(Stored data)
════════════════════

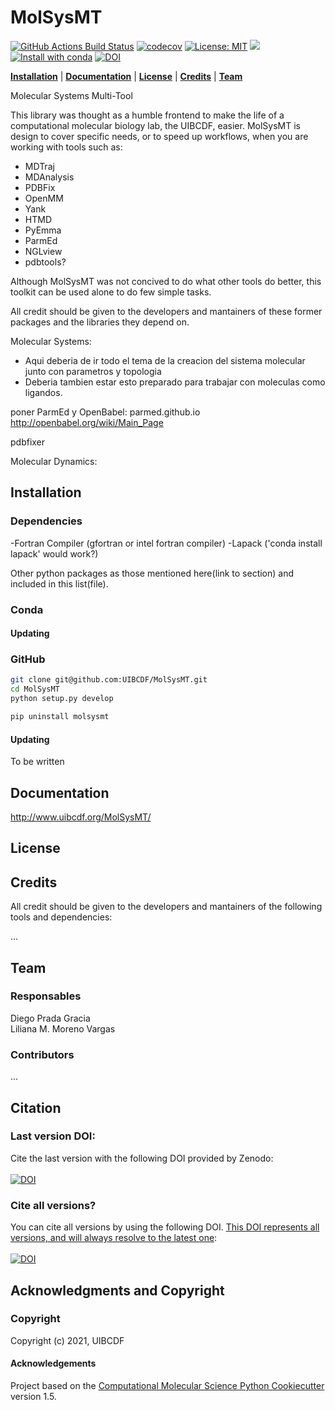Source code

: MolSysMT
==============================

[![GitHub Actions Build Status](https://github.com/uibcdf/molsysmt/workflows/CI/badge.svg)](https://github.com/uibcdf/molsysmt/actions?query=workflow%3ACI)
[![codecov](https://codecov.io/gh/uibcdf/molsysmt/branch/master/graph/badge.svg)](https://codecov.io/gh/uibcdf/molsysmt/branch/master)
[![License: MIT](https://img.shields.io/badge/License-MIT-yellow.svg)](https://opensource.org/licenses/MIT)
[![](https://img.shields.io/badge/Python-3.7%20%7C%203.8%20%7C%203.9-blue.svg)](https://www.python.org/downloads/) 
[![Install with conda](https://img.shields.io/badge/Install%20with-conda-brightgreen.svg)](https://conda.anaconda.org/uibcdf/molsysmt)
[![DOI](https://zenodo.org/badge/137937243.svg)](https://zenodo.org/badge/latestdoi/137937243)

**[Installation](#installation)** |
**[Documentation](#documentation)** |
**[License](#license)** |
**[Credits](#credits)** |
**[Team](#team)**


Molecular Systems Multi-Tool

This library was thought as a humble frontend to make the life of a computational molecular biology lab, the UIBCDF,  easier. 
MolSysMT is design to cover specific needs, or to speed up workflows, when you are working with tools such as:

- MDTraj
- MDAnalysis
- PDBFix
- OpenMM
- Yank
- HTMD
- PyEmma
- ParmEd
- NGLview
- pdbtools?

Although MolSysMT was not concived to do what other tools do better, this
toolkit can be used alone to do few simple tasks.

All credit should be given to the developers and mantainers of these former packages and the libraries they depend on.


Molecular Systems:
- Aqui deberia de ir todo el tema de la creacion del sistema molecular junto con parametros y topologia
- Deberia tambien estar esto preparado para trabajar con moleculas como ligandos.

poner ParmEd y OpenBabel:
parmed.github.io
http://openbabel.org/wiki/Main_Page

pdbfixer

Molecular Dynamics:

## Installation

### Dependencies

-Fortran Compiler (gfortran or intel fortran compiler)
-Lapack ('conda install lapack' would work?)

Other python packages as those mentioned here(link to section) and included in this list(file).


### Conda

#### Updating

### GitHub
```bash
git clone git@github.com:UIBCDF/MolSysMT.git
cd MolSysMT
python setup.py develop
```

```bash
pip uninstall molsysmt
```

#### Updating
To be written

## Documentation

http://www.uibcdf.org/MolSysMT/

## License

## Credits

All credit should be given to the developers and mantainers of the following tools and dependencies:

...

## Team

### Responsables

Diego Prada Gracia    
Liliana M. Moreno Vargas

### Contributors

...

## Citation

### Last version DOI:   
Cite the last version with the following DOI provided by Zenodo:    
<br/>
[![DOI](https://zenodo.org/badge/DOI/10.5281/zenodo.2530946.svg)](https://doi.org/10.5281/zenodo.2530946)    

### Cite all versions?
You can cite all versions by using the following DOI.
[This DOI represents all versions, and will always resolve to the latest one](http://help.zenodo.org/#versioning):    
<br/>
[![DOI](https://zenodo.org/badge/DOI/10.5281/zenodo.2530945.svg)](https://doi.org/10.5281/zenodo.2530945)    
    

## Acknowledgments and Copyright

### Copyright

Copyright (c) 2021, UIBCDF


#### Acknowledgements
 
Project based on the 
[Computational Molecular Science Python Cookiecutter](https://github.com/molssi/cookiecutter-cms) version 1.5.

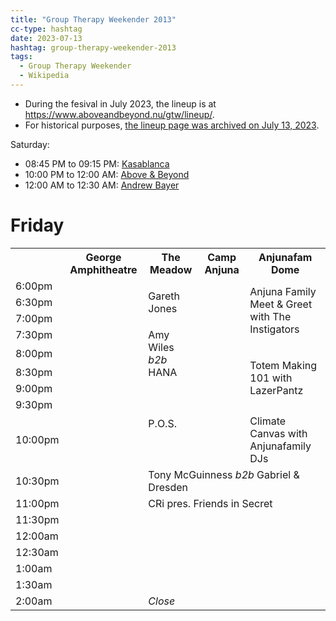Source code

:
 ```yaml
---
title: "Group Therapy Weekender 2013"
cc-type: hashtag
date: 2023-07-13
hashtag: group-therapy-weekender-2013
tags:
  - Group Therapy Weekender
  - Wikipedia
---
```


* During the fesival in July 2023, the lineup is at https://www.aboveandbeyond.nu/gtw/lineup/.
* For historical purposes, [the lineup page was archived on July 13, 2023](https://web.archive.org/web/20230714042513/https://www.aboveandbeyond.nu/gtw/lineup/).

Saturday:
* 08:45 PM to 09:15 PM: [Kasablanca](/kasablanca/)
* 10:00 PM to 12:00 AM: [Above & Beyond](/above-and-beyond/)
* 12:00 AM to 12:30 AM: [Andrew Bayer](/andrew-bayer/)

# Friday

<table>

  <tr>
    <th></th>
    <th>George Amphitheatre</th>
    <th>The Meadow</th>
    <th>Camp Anjuna</th>
    <th>Anjunafam Dome</th>
  </tr>

  <tr>
    <td>6:00pm</td>
    <td rowspan="17">
    <td rowspan="3">Gareth Jones</td>
    <td rowspan="10"></td>
    <td rowspan="4">Anjuna Family Meet & Greet with The Instigators</td>
  </tr>
  
  <tr>
    <td>6:30pm</td>
  </tr>

  <tr>
    <td>7:00pm</td>
  </tr>

  <tr>
    <td>7:30pm</td>
    <!-- The Meadows -->
    <td rowspan="3">Amy Wiles <em>b2b</em> HANA</td>
  </tr>

  <tr>
    <td>8:00pm</td>
    <!-- Anjunafam Dome -->
    <td rowspan="4">Totem Making 101 with LazerPantz</td>
  </tr>

  <tr>
    <td>8:30pm</td>
  </tr>

  <tr>
    <td>9:00pm</td>
    <!-- The Meadow -->
    <td rowspan="3">P.O.S.</td>
  </tr>

  <tr>
    <td>9:30pm</td>
  </tr>

  <tr>
    <td>10:00pm</td>
    <!-- Anjunafam Dome -->
    <td colspan="8">Climate Canvas with Anjunafamily DJs</td>
  </tr>

  <tr>
    <td>10:30pm</td>
    <!-- The Meadow -->
    <td colspan="3">Tony McGuinness <em>b2b</em> Gabriel & Dresden</td>
  </tr>

  <tr>
    <td>11:00pm</td>
    <!-- The Camp Anjuna -->
    <td colspan="6">CRi pres. Friends in Secret</td>
  </tr>

  <tr>
    <td>11:30pm</td>
  </tr>

  <tr>
    <td>12:00am</td>
  </tr>

  <tr>
    <td>12:30am</td>
  </tr>

  <tr>
    <td>1:00am</td>
  </tr>

  <tr>
    <td>1:30am</td>
  </tr>

  <tr>
    <td>2:00am</td>
    <!-- Anjunafam Dome -->
    <td><em>Close</em></td>
  </tr>

</table>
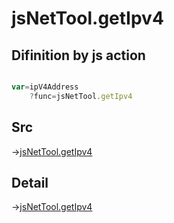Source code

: # jsNetTool.getIpv4

## Difinition by js action

```js.js

var=ipV4Address
	?func=jsNetTool.getIpv4

```

## Src

->[jsNetTool.getIpv4](https://github.com/puutaro/CommandClick/blob/master/app/src/main/java/com/puutaro/commandclick/fragment_lib/terminal_fragment/js_interface/JsNetTool.kt#L13)

## Detail

->[jsNetTool.getIpv4](https://github.com/puutaro/CommandClick/blob/master/md/developer/js_interface/details/JsNetTool/getIpv4.md)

════════════════════

§ **What needs to be done**:
What you return must be every entry, word for word, without any pictures.

§ **Task result**:
Source code

: MolSysMT
==============================

[![GitHub Actions Build Status](https://github.com/uibcdf/molsysmt/workflows/CI/badge.svg)](https://github.com/uibcdf/molsysmt/actions?query=workflow%3ACI)
[![codecov](https://codecov.io/gh/uibcdf/molsysmt/branch/master/graph/badge.svg)](https://codecov.io/gh/uibcdf/molsysmt/branch/master)
[![License: MIT](https://img.shields.io/badge/License-MIT-yellow.svg)](https://opensource.org/licenses/MIT)
[![](https://img.shields.io/badge/Python-3.7%20%7C%203.8%20%7C%203.9-blue.svg)](https://www.python.org/downloads/) 
[![Install with conda](https://img.shields.io/badge/Install%20with-conda-brightgreen.svg)](https://conda.anaconda.org/uibcdf/molsysmt)
[![DOI](https://zenodo.org/badge/137937243.svg)](https://zenodo.org/badge/latestdoi/137937243)

**[Installation](#installation)** |
**[Documentation](#documentation)** |
**[License](#license)** |
**[Credits](#credits)** |
**[Team](#team)**


Molecular Systems Multi-Tool

This library was thought as a humble frontend to make the life of a computational molecular biology lab, the UIBCDF,  easier. 
MolSysMT is design to cover specific needs, or to speed up workflows, when you are working with tools such as:

- MDTraj
- MDAnalysis
- PDBFix
- OpenMM
- Yank
- HTMD
- PyEmma
- ParmEd
- NGLview
- pdbtools?

Although MolSysMT was not concived to do what other tools do better, this
toolkit can be used alone to do few simple tasks.

All credit should be given to the developers and mantainers of these former packages and the libraries they depend on.


Molecular Systems:
- Aqui deberia de ir todo el tema de la creacion del sistema molecular junto con parametros y topologia
- Deberia tambien estar esto preparado para trabajar con moleculas como ligandos.

poner ParmEd y OpenBabel:
parmed.github.io
http://openbabel.org/wiki/Main_Page

pdbfixer

Molecular Dynamics:

## Installation

### Dependencies

-Fortran Compiler (gfortran or intel fortran compiler)
-Lapack ('conda install lapack' would work?)

Other python packages as those mentioned here(link to section) and included in this list(file).


### Conda

#### Updating

### GitHub
```bash
git clone git@github.com:UIBCDF/MolSysMT.git
cd MolSysMT
python setup.py develop
```

```bash
pip uninstall molsysmt
```

#### Updating
To be written

## Documentation

http://www.uibcdf.org/MolSysMT/

## License

## Credits

All credit should be given to the developers and mantainers of the following tools and dependencies:

...

## Team

### Responsables

Diego Prada Gracia    
Liliana M. Moreno Vargas

### Contributors

...

## Citation

### Last version DOI:   
Cite the last version with the following DOI provided by Zenodo:    
<br/>
[![DOI](https://zenodo.org/badge/DOI/10.5281/zenodo.2530946.svg)](https://doi.org/10.5281/zenodo.2530946)    

### Cite all versions?
You can cite all versions by using the following DOI.
[This DOI represents all versions, and will always resolve to the latest one](http://help.zenodo.org/#versioning):    
<br/>
[![DOI](https://zenodo.org/badge/DOI/10.5281/zenodo.2530945.svg)](https://doi.org/10.5281/zenodo.2530945)    
    

## Acknowledgments and Copyright

### Copyright

Copyright (c) 2021, UIBCDF


#### Acknowledgements
 
Project based on the 
[Computational Molecular Science Python Cookiecutter](https://github.com/molssi/cookiecutter-cms) version 1.5.

Source code

:
 ```yaml
---
title: "Group Therapy Weekender 2013"
cc-type: hashtag
date: 2023-07-13
hashtag: group-therapy-weekender-2013
tags:
  - Group Therapy Weekender
  - Wikipedia
---
```


* During the fesival in July 2023, the lineup is at https://www.aboveandbeyond.nu/gtw/lineup/.
* For historical purposes, [the lineup page was archived on July 13, 2023](https://web.archive.org/web/20230714042513/https://www.aboveandbeyond.nu/gtw/lineup/).

Saturday:
* 08:45 PM to 09:15 PM: [Kasablanca](/kasablanca/)
* 10:00 PM to 12:00 AM: [Above & Beyond](/above-and-beyond/)
* 12:00 AM to 12:30 AM: [Andrew Bayer](/andrew-bayer/)

# Friday

<table>

  <tr>
    <th></th>
    <th>George Amphitheatre</th>
    <th>The Meadow</th>
    <th>Camp Anjuna</th>
    <th>Anjunafam Dome</th>
  </tr>

  <tr>
    <td>6:00pm</td>
    <td rowspan="17">
    <td rowspan="3">Gareth Jones</td>
    <td rowspan="10"></td>
    <td rowspan="4">Anjuna Family Meet & Greet with The Instigators</td>
  </tr>
  
  <tr>
    <td>6:30pm</td>
  </tr>

  <tr>
    <td>7:00pm</td>
  </tr>

  <tr>
    <td>7:30pm</td>
    <!-- The Meadows -->
    <td rowspan="3">Amy Wiles <em>b2b</em> HANA</td>
  </tr>

  <tr>
    <td>8:00pm</td>
    <!-- Anjunafam Dome -->
    <td rowspan="4">Totem Making 101 with LazerPantz</td>
  </tr>

  <tr>
    <td>8:30pm</td>
  </tr>

  <tr>
    <td>9:00pm</td>
    <!-- The Meadow -->
    <td rowspan="3">P.O.S.</td>
  </tr>

  <tr>
    <td>9:30pm</td>
  </tr>

  <tr>
    <td>10:00pm</td>
    <!-- Anjunafam Dome -->
    <td colspan="8">Climate Canvas with Anjunafamily DJs</td>
  </tr>

  <tr>
    <td>10:30pm</td>
    <!-- The Meadow -->
    <td colspan="3">Tony McGuinness <em>b2b</em> Gabriel & Dresden</td>
  </tr>

  <tr>
    <td>11:00pm</td>
    <!-- The Camp Anjuna -->
    <td colspan="6">CRi pres. Friends in Secret</td>
  </tr>

  <tr>
    <td>11:30pm</td>
  </tr>

  <tr>
    <td>12:00am</td>
  </tr>

  <tr>
    <td>12:30am</td>
  </tr>

  <tr>
    <td>1:00am</td>
  </tr>

  <tr>
    <td>1:30am</td>
  </tr>

  <tr>
    <td>2:00am</td>
    <!-- Anjunafam Dome -->
    <td><em>Close</em></td>
  </tr>

</table>
Source code

: # jsNetTool.getIpv4

## Difinition by js action

```js.js

var=ipV4Address
	?func=jsNetTool.getIpv4

```

## Src

->[jsNetTool.getIpv4](https://github.com/puutaro/CommandClick/blob/master/app/src/main/java/com/puutaro/commandclick/fragment_lib/terminal_fragment/js_interface/JsNetTool.kt#L13)

## Detail

->[jsNetTool.getIpv4](https://github.com/puutaro/CommandClick/blob/master/md/developer/js_interface/details/JsNetTool/getIpv4.md)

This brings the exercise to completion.